[Exercise input Boundary: Start]

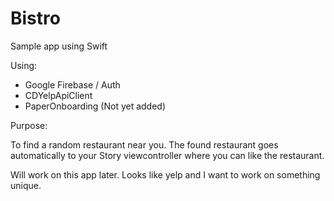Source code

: # Bistro

Sample app using Swift

Using: 
 - Google Firebase / Auth
 - CDYelpApiClient
 - PaperOnboarding (Not yet added)
 
Purpose: 

To find a random restaurant near you. The found restaurant goes automatically to your Story viewcontroller where you can like the restaurant.

Will work on this app later. Looks like yelp and I want to work on something unique.

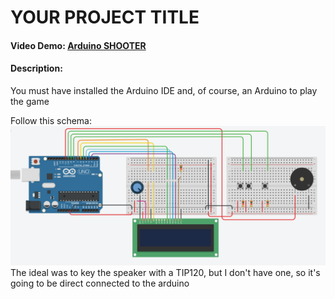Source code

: # YOUR PROJECT TITLE
#### Video Demo:  [Arduino SHOOTER](https://www.youtube.com/watch?v=9pqOqYfGGoY)
#### Description:
You must have installed the Arduino IDE and, of course, an Arduino to play the game

Follow this schema:
![Circuitry](https://github.com/Zepelino/Arduino-SHOOTER/blob/main/circuitry.png)
The ideal was to key the speaker with a TIP120, but I don't have one, so it's going to be direct connected to the arduino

[Exercise input Boundary: End]

▶ **Problem details**: When a line among the entries above contains "have", copy it.

▶ **The completed task**:
You must have installed the Arduino IDE and, of course, an Arduino to play the game
The ideal was to key the speaker with a TIP120, but I don't have one, so it's going to be direct connected to the arduino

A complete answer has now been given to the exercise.